> [Instructions to follow] Look through the listing below and write out exactly the lines from the line with "mission initiale de" to the line with "des marchés africains pour Atlantic Re.", both included, and no others.

> [Data to use]
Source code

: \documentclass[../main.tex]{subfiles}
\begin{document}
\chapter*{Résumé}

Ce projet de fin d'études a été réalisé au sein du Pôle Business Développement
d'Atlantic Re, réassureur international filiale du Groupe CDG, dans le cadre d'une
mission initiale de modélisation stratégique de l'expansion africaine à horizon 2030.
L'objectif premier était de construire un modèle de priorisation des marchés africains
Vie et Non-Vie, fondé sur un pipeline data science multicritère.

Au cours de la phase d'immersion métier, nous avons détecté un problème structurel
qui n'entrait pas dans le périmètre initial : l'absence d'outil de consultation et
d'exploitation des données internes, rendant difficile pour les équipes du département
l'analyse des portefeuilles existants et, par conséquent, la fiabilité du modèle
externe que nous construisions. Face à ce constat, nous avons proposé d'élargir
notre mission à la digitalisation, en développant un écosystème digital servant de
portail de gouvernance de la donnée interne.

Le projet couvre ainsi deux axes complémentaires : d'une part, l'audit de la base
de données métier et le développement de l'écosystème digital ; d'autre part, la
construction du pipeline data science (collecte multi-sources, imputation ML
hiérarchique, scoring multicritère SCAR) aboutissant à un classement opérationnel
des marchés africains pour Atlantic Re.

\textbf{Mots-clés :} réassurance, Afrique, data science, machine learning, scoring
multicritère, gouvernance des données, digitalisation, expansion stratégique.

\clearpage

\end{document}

> [Response area]
mission initiale de modélisation stratégique de l'expansion africaine à horizon 2030.
L'objectif premier était de construire un modèle de priorisation des marchés africains
Vie et Non-Vie, fondé sur un pipeline data science multicritère.

Au cours de la phase d'immersion métier, nous avons détecté un problème structurel
qui n'entrait pas dans le périmètre initial : l'absence d'outil de consultation et
d'exploitation des données internes, rendant difficile pour les équipes du département
l'analyse des portefeuilles existants et, par conséquent, la fiabilité du modèle
externe que nous construisions. Face à ce constat, nous avons proposé d'élargir
notre mission à la digitalisation, en développant un écosystème digital servant de
portail de gouvernance de la donnée interne.

Le projet couvre ainsi deux axes complémentaires : d'une part, l'audit de la base
de données métier et le développement de l'écosystème digital ; d'autre part, la
construction du pipeline data science (collecte multi-sources, imputation ML
hiérarchique, scoring multicritère SCAR) aboutissant à un classement opérationnel
des marchés africains pour Atlantic Re.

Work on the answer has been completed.